#### Exercise requirements:
Output each entry exactly; skip nothing.

*** Opening Supplied data ***

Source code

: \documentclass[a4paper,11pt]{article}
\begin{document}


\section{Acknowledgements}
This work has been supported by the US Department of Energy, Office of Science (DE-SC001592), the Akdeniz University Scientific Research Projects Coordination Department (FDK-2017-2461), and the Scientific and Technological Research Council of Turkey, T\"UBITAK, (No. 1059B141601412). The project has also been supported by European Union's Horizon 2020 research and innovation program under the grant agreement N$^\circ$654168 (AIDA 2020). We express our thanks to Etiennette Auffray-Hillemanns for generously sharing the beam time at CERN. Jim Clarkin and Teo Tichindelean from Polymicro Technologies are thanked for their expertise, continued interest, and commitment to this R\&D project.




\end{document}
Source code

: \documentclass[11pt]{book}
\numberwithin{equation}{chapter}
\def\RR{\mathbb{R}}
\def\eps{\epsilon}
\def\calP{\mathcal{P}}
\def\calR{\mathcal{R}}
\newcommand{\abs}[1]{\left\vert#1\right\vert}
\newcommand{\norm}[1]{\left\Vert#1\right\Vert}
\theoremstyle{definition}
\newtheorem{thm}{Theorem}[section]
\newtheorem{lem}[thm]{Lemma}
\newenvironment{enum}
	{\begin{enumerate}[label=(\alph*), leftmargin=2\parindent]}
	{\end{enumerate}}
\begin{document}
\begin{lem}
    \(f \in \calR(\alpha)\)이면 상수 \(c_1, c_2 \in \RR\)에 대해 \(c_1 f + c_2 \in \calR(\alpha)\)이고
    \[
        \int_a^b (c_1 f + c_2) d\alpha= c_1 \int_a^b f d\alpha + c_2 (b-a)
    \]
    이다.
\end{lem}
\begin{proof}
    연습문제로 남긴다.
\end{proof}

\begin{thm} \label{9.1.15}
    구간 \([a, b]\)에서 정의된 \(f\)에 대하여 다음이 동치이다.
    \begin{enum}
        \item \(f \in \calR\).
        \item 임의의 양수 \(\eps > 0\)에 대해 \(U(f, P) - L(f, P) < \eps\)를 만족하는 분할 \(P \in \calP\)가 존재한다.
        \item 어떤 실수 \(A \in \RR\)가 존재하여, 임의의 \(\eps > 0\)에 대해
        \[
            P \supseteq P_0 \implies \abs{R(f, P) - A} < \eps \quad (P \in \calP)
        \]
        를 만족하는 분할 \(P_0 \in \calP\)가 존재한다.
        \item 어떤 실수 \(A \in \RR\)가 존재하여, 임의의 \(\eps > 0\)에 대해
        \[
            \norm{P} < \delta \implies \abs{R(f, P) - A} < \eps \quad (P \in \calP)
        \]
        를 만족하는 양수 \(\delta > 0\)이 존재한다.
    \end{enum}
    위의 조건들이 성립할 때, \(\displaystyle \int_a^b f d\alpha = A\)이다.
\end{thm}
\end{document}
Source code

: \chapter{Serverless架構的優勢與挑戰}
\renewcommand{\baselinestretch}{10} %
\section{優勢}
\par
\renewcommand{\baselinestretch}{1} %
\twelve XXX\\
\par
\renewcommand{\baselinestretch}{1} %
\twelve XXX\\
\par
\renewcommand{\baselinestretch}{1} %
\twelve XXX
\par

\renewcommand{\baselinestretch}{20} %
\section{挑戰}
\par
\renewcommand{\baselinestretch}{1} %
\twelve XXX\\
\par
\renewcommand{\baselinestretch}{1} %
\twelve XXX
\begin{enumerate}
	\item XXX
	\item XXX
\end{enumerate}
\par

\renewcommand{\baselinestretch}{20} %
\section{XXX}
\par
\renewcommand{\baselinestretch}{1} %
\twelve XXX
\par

*** Closing Supplied data ***

#### Solution for this exercise:
Source code

: \documentclass[a4paper,11pt]{article}
\begin{document}


\section{Acknowledgements}
This work has been supported by the US Department of Energy, Office of Science (DE-SC001592), the Akdeniz University Scientific Research Projects Coordination Department (FDK-2017-2461), and the Scientific and Technological Research Council of Turkey, T\"UBITAK, (No. 1059B141601412). The project has also been supported by European Union's Horizon 2020 research and innovation program under the grant agreement N$^\circ$654168 (AIDA 2020). We express our thanks to Etiennette Auffray-Hillemanns for generously sharing the beam time at CERN. Jim Clarkin and Teo Tichindelean from Polymicro Technologies are thanked for their expertise, continued interest, and commitment to this R\&D project.




\end{document}
Source code

: \documentclass[11pt]{book}
\numberwithin{equation}{chapter}
\def\RR{\mathbb{R}}
\def\eps{\epsilon}
\def\calP{\mathcal{P}}
\def\calR{\mathcal{R}}
\newcommand{\abs}[1]{\left\vert#1\right\vert}
\newcommand{\norm}[1]{\left\Vert#1\right\Vert}
\theoremstyle{definition}
\newtheorem{thm}{Theorem}[section]
\newtheorem{lem}[thm]{Lemma}
\newenvironment{enum}
	{\begin{enumerate}[label=(\alph*), leftmargin=2\parindent]}
	{\end{enumerate}}
\begin{document}
\begin{lem}
    \(f \in \calR(\alpha)\)이면 상수 \(c_1, c_2 \in \RR\)에 대해 \(c_1 f + c_2 \in \calR(\alpha)\)이고
    \[
        \int_a^b (c_1 f + c_2) d\alpha= c_1 \int_a^b f d\alpha + c_2 (b-a)
    \]
    이다.
\end{lem}
\begin{proof}
    연습문제로 남긴다.
\end{proof}

\begin{thm} \label{9.1.15}
    구간 \([a, b]\)에서 정의된 \(f\)에 대하여 다음이 동치이다.
    \begin{enum}
        \item \(f \in \calR\).
        \item 임의의 양수 \(\eps > 0\)에 대해 \(U(f, P) - L(f, P) < \eps\)를 만족하는 분할 \(P \in \calP\)가 존재한다.
        \item 어떤 실수 \(A \in \RR\)가 존재하여, 임의의 \(\eps > 0\)에 대해
        \[
            P \supseteq P_0 \implies \abs{R(f, P) - A} < \eps \quad (P \in \calP)
        \]
        를 만족하는 분할 \(P_0 \in \calP\)가 존재한다.
        \item 어떤 실수 \(A \in \RR\)가 존재하여, 임의의 \(\eps > 0\)에 대해
        \[
            \norm{P} < \delta \implies \abs{R(f, P) - A} < \eps \quad (P \in \calP)
        \]
        를 만족하는 양수 \(\delta > 0\)이 존재한다.
    \end{enum}
    위의 조건들이 성립할 때, \(\displaystyle \int_a^b f d\alpha = A\)이다.
\end{thm}
\end{document}
Source code

: \chapter{Serverless架構的優勢與挑戰}
\renewcommand{\baselinestretch}{10} %
\section{優勢}
\par
\renewcommand{\baselinestretch}{1} %
\twelve XXX\\
\par
\renewcommand{\baselinestretch}{1} %
\twelve XXX\\
\par
\renewcommand{\baselinestretch}{1} %
\twelve XXX
\par

\renewcommand{\baselinestretch}{20} %
\section{挑戰}
\par
\renewcommand{\baselinestretch}{1} %
\twelve XXX\\
\par
\renewcommand{\baselinestretch}{1} %
\twelve XXX
\begin{enumerate}
	\item XXX
	\item XXX
\end{enumerate}
\par

\renewcommand{\baselinestretch}{20} %
\section{XXX}
\par
\renewcommand{\baselinestretch}{1} %
\twelve XXX
\par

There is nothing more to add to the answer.